わたしは建築設計を仕事にしており、私生活では1歳ちょっとになる子供がいるのだが、建築と子育ては似ているな、と思ったことがある。

どちらも、自分の思うままにならない、という点が似ている。


建築

建築は、いうまでもなくある固有の土地のうえにつくられる。

その固有の土地には固有の風土や習慣、制度がある。
具体的には都市計画法や建築基準法などの法律であったり、暑さや寒さ・降雪などの気象条件、その建築を利用するユーザーやその所属する集団の文化や宗教、もちろん予算も重要な要素である。

建築のつくり手は各種のパラメータを分析・整理しながら、微妙な調整を試行錯誤して設計や建設を行う。似たような見た目の家々が並ぶ住宅街の風景でも、それぞれの住宅の間には試行錯誤の結果としての無数の差異がある。

パラメータの数は制約の数でもある。だから建築をつくるときに、オーナーやつくり手が自由にできる要素はかなり少ない。


つくり手はそれらのパラメータ=制約を前提にものづくりに向き合う。制約がアイデアの源となり、制約を逆手に取ったデザインを考え出することもある。制約をかいくぐって創造する快感もある。

むしろ、制約のないところで創造をすることのほうが難しいかもしれない。


子育て

子育ては、子供の個性と向き合うことの連続だと感じる。

子供を持つと、子供を持つ前には気づき得なかった、ひとりひとりの子供の個性に気が付く。

個性とは「差異」のことだ。

同じ時期に生まれた子供でも、育つにつれその差異はますます大きくなっていく。

育児にまつわるキーワード、たとえば「夜泣き」について検索すると、数多の指南が発見できる。

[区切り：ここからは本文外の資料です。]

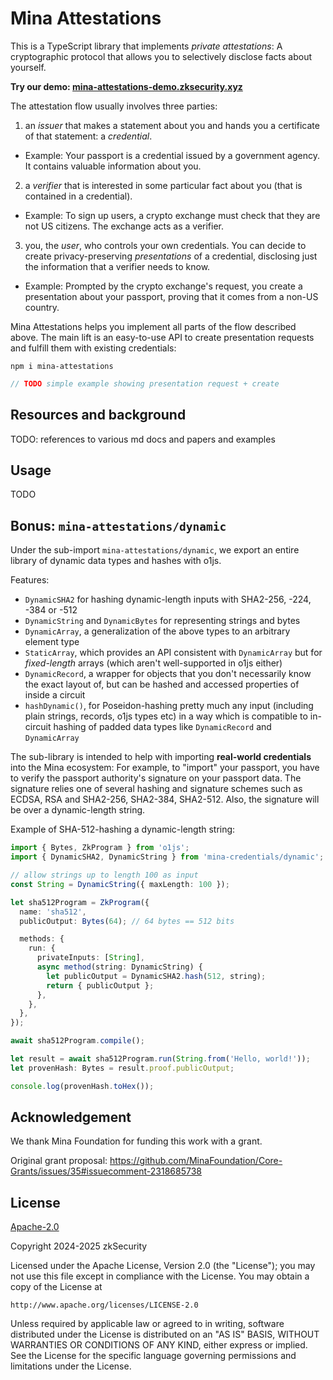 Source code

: # Mina Attestations

This is a TypeScript library that implements _private attestations_: A cryptographic protocol that allows you to selectively disclose facts about yourself.

**Try our demo: [mina-attestations-demo.zksecurity.xyz](https://mina-attestations-demo.zksecurity.xyz)**

The attestation flow usually involves three parties:
1. an _issuer_ that makes a statement about you and hands you a certificate of that statement: a _credential_.
  * Example: Your passport is a credential issued by a government agency. It contains valuable information about you.
2. a _verifier_ that is interested in some particular fact about you (that is contained in a credential).
  * Example: To sign up users, a crypto exchange must check that they are not US citizens. The exchange acts as a verifier.
3. you, the _user_, who controls your own credentials. You can decide to create privacy-preserving _presentations_ of a credential, disclosing just the information that a verifier needs to know.
  * Example: Prompted by the crypto exchange's request, you create a presentation about your passport, proving that it comes from a non-US country.

<!-- TODO: add diagram -->

Mina Attestations helps you implement all parts of the flow described above. The main lift is an easy-to-use API to create presentation requests and fulfill them with existing credentials:

```
npm i mina-attestations
```

```ts
// TODO simple example showing presentation request + create
```

## Resources and background

TODO: references to various md docs and papers and examples

## Usage

TODO

## Bonus: `mina-attestations/dynamic`

Under the sub-import `mina-attestations/dynamic`, we export an entire library of dynamic data types and hashes with o1js.

Features:

- `DynamicSHA2` for hashing dynamic-length inputs with SHA2-256, -224, -384 or -512
- `DynamicString` and `DynamicBytes` for representing strings and bytes
- `DynamicArray`, a generalization of the above types to an arbitrary element type
- `StaticArray`, which provides an API consistent with `DynamicArray` but for _fixed-length_ arrays (which aren't well-supported in o1js either)
- `DynamicRecord`, a wrapper for objects that you don't necessarily know the exact layout of, but can be hashed and accessed properties of inside a circuit
- `hashDynamic()`, for Poseidon-hashing pretty much any input (including plain strings, records, o1js types etc) in a way which is compatible to in-circuit hashing of padded data types like `DynamicRecord` and `DynamicArray`

The sub-library is intended to help with importing **real-world credentials** into the Mina ecosystem: For example, to "import" your passport, you have to verify the passport authority's signature on your passport data. The signature relies one of several hashing and signature schemes such as ECDSA, RSA and SHA2-256, SHA2-384, SHA2-512. Also, the signature will be over a dynamic-length string.

Example of SHA-512-hashing a dynamic-length string:

```ts
import { Bytes, ZkProgram } from 'o1js';
import { DynamicSHA2, DynamicString } from 'mina-credentials/dynamic';

// allow strings up to length 100 as input
const String = DynamicString({ maxLength: 100 });

let sha512Program = ZkProgram({
  name: 'sha512',
  publicOutput: Bytes(64); // 64 bytes == 512 bits

  methods: {
    run: {
      privateInputs: [String],
      async method(string: DynamicString) {
        let publicOutput = DynamicSHA2.hash(512, string);
        return { publicOutput };
      },
    },
  },
});

await sha512Program.compile();

let result = await sha512Program.run(String.from('Hello, world!'));
let provenHash: Bytes = result.proof.publicOutput;

console.log(provenHash.toHex());
```

## Acknowledgement

We thank Mina Foundation for funding this work with a grant.

Original grant proposal: https://github.com/MinaFoundation/Core-Grants/issues/35#issuecomment-2318685738

## License

[Apache-2.0](LICENSE)

Copyright 2024-2025 zkSecurity

Licensed under the Apache License, Version 2.0 (the "License");
you may not use this file except in compliance with the License.
You may obtain a copy of the License at

    http://www.apache.org/licenses/LICENSE-2.0

Unless required by applicable law or agreed to in writing, software
distributed under the License is distributed on an "AS IS" BASIS,
WITHOUT WARRANTIES OR CONDITIONS OF ANY KIND, either express or implied.
See the License for the specific language governing permissions and
limitations under the License.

「夜泣きのときは放置して様子を見たほうがいい」という小児科医の見解もあれば「抱きあげてあやしたらすぐに泣き止んだ」という個人の経験談もある。

どちらの意見が正しいかどうか、ということは子育てをする上ではそこまで重要ではなく「目の前にいる自分の子供がどうやったら泣き止むか」こそが親にとっての課題になる。

放置したりあやしたりしても泣き止まなければ、自分なりの解決策をその場で探すしかない。
ミルクをあげたり、いったん起こして遊んであげることも、場合によっては解決策になりうる。要するに、その子供の個性に向き合った対応こそが、子育ての現場では求められる。

「~すべきだ」という、一般論にはめ込んでいこうとしすぎると、親も子供もどんどん窮屈になる。端的に言えば目の前の子供との時間を楽しめなくなる。
一般論と現実との差異をみることも、子育ての楽しさだとわたしは思う。


できるようになること

建築と子育て、どちらもその個性に向き合う/差異を前提に考える、という点で共通しているように感じる。
個性/差異は活動の制約だが、同時にその制約に向き合うことこそが、建築/子育てのよろこびの源泉になる。

子供が産まれて一年と少ししか経っていないのだが、わたしの中では、建築に向き合う時のスタンスと、子育てに向き合うスタンスが、限りなく近しくなってきているのを感じる。

子育てに関しては、なんやかんやありながら大抵のことが自力でできるようになってきた(と思っているのは自分だけかもしれず、妻からの疑念の声が聞こえてくるような気もするが)。

建築の方も同じで、初めの頃は目の前のことしか見えていなかったのが、この仕事を10年近くやっていると、大抵のトラブルは解決できるという自信がついてくる。


建築にしても子育てにしても、その建築/子どもの個性に向き合い最大限に尊重しながら、日々の微妙な変化やちょっとしたトラブルにもポジティブな気持ちで向き合える、いまはそういう心の余裕がある。


心の余裕と理想への距離

それは反面「経験値にあぐらをかいている」だけなのではないか、とも思ったりする。

経験値はそれまでの努力の成果だが、努力を続けることをやめれば経験値の価値は目減りしていく。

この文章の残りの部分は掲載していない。